Activity
Would you output, exactly as written, the line with "(no DB required)" and all lines after it to the end of the data below, and no others?

*** Data to examine ***

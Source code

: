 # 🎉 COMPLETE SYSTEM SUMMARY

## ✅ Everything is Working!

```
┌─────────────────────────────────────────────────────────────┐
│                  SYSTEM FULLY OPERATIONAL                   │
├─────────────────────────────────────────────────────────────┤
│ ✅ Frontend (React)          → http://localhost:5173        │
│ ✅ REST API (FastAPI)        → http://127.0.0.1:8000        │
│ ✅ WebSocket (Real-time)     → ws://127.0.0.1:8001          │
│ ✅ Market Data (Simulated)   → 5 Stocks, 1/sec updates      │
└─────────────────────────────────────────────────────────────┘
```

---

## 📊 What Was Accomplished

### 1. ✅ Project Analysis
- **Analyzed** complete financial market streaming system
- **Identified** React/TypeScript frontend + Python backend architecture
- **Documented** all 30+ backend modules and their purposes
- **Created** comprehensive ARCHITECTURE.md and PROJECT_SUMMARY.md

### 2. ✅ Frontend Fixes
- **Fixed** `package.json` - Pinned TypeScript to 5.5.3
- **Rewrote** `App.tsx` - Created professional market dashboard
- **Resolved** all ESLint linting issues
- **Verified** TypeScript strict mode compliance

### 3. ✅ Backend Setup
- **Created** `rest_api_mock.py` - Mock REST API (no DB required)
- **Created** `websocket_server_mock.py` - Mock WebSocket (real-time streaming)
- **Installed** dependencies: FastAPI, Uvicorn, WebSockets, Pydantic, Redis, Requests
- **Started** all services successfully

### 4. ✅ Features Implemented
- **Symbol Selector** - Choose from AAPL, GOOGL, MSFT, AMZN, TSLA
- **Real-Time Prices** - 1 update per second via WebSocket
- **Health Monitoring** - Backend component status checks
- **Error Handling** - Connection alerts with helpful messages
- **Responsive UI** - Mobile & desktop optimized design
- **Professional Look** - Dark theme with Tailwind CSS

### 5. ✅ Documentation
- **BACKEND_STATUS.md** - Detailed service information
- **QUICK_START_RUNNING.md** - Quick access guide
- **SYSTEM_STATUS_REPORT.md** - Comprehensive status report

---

*** End of Data to examine ***

Exercise answer
- **Created** `rest_api_mock.py` - Mock REST API (no DB required)
- **Created** `websocket_server_mock.py` - Mock WebSocket (real-time streaming)
- **Installed** dependencies: FastAPI, Uvicorn, WebSockets, Pydantic, Redis, Requests
- **Started** all services successfully

### 4. ✅ Features Implemented
- **Symbol Selector** - Choose from AAPL, GOOGL, MSFT, AMZN, TSLA
- **Real-Time Prices** - 1 update per second via WebSocket
- **Health Monitoring** - Backend component status checks
- **Error Handling** - Connection alerts with helpful messages
- **Responsive UI** - Mobile & desktop optimized design
- **Professional Look** - Dark theme with Tailwind CSS

### 5. ✅ Documentation
- **BACKEND_STATUS.md** - Detailed service information
- **QUICK_START_RUNNING.md** - Quick access guide
- **SYSTEM_STATUS_REPORT.md** - Comprehensive status report

---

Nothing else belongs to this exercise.